The empty list is intended not to represent an "empty collection", but rather as an empty keyword, since most of the time the way you'd use the child spec would be with something like:

{Registry, name: :foo, type: :unique}

With no options, it's an empty list. It's like defaulting the opts argument to an empty list with opts \\ []

OvermindDL1 commented 6 years ago

@michalmuskala That works fine, but in that case the default case should really be {Registry}, not {Registry, []} for clarity reasons (I.E. internally transform a single element tuple into a 2-tuple with the second element being []). Easier to read and understand that way as the [] standing alone REALLY implies to me an M(F)A.

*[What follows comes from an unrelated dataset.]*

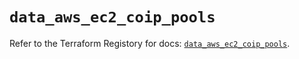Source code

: # `data_aws_ec2_coip_pools`

Refer to the Terraform Registory for docs: [`data_aws_ec2_coip_pools`](https://registry.terraform.io/providers/hashicorp/aws/5.6.1/docs/data-sources/ec2_coip_pools).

pragdave commented 6 years ago

How about supporting

{Registry, name: :foo, type: :unique, args: [ 1, 2, 3 ]}

where args gets copied into the MFA associated with the start option.

josevalim commented 6 years ago

@pragdave that would conflate the options given to the process with the child_spec behaviour. What if some process start_link expect an :args key? For example, should we support :shutdown there as well? What about processes like Task.Supervisor where :shutdown can be given as option on start_link?

josevalim commented 6 years ago

Just as an aside, the {module, [Args...]} form is used in Erlang for callback modules

Can you provide examples?

The only case I can recall {module(), term()} in Erlang is in the application module callback and the term() there is a single argument and not a list of arguments. Curiously, the default there is also an empty list (proplist).

OvermindDL1 commented 6 years ago

Nothing springs immediately to mind (I'm neck deep in SQL at the moment) but I know I've used it quite excessively in the past.

pragdave commented 6 years ago

@pragdave that would conflate the options given to the process with the child_spec behaviour. What if some process start_link expect an :args key? For example, should we support :shutdown there as well? What about processes like Task.Supervisor where :shutdown can be given as option on start_link?

Actually, it does the reverse, packaging the options passed to the managed server explicitly inside an args list, identifying them clearly. If you want to pass an args or shutdown parameter to the managed process, it's both easy and clear:

{Registry, name: :foo, type: :unique, server_args: [ shutdown: "often", args: [ 1, 2, 3 ]}

Looking at the code again, I think server_args is a better parameter name for this.

OvermindDL1 commented 6 years ago

I see the merit of :server_args, however if you need to go that far then why not just use a standard child entry instead of the shortcut?